* [Entries shown]

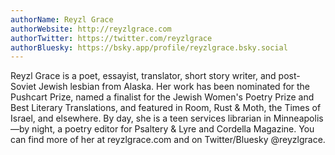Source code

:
 ```yaml
---
authorName: Reyzl Grace
authorWebsite: http://reyzlgrace.com
authorTwitter: https://twitter.com/reyzlgrace
authorBluesky: https://bsky.app/profile/reyzlgrace.bsky.social
---
```

Reyzl Grace is a poet, essayist, translator, short story writer, and post-Soviet Jewish lesbian from Alaska. Her work has been nominated for the Pushcart Prize, named a finalist for the Jewish Women's Poetry Prize and Best Literary Translations, and featured in Room, Rust & Moth, the Times of Israel, and elsewhere. By day, she is a teen services librarian in Minneapolis—by night, a poetry editor for Psaltery & Lyre and Cordella Magazine. You can find more of her at reyzlgrace.com and on Twitter/Bluesky @reyzlgrace.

* [About this task]
Every line of the records above where the string "https" is found should be copied.

* [Solution]
authorTwitter: https://twitter.com/reyzlgrace
authorBluesky: https://bsky.app/profile/reyzlgrace.bsky.social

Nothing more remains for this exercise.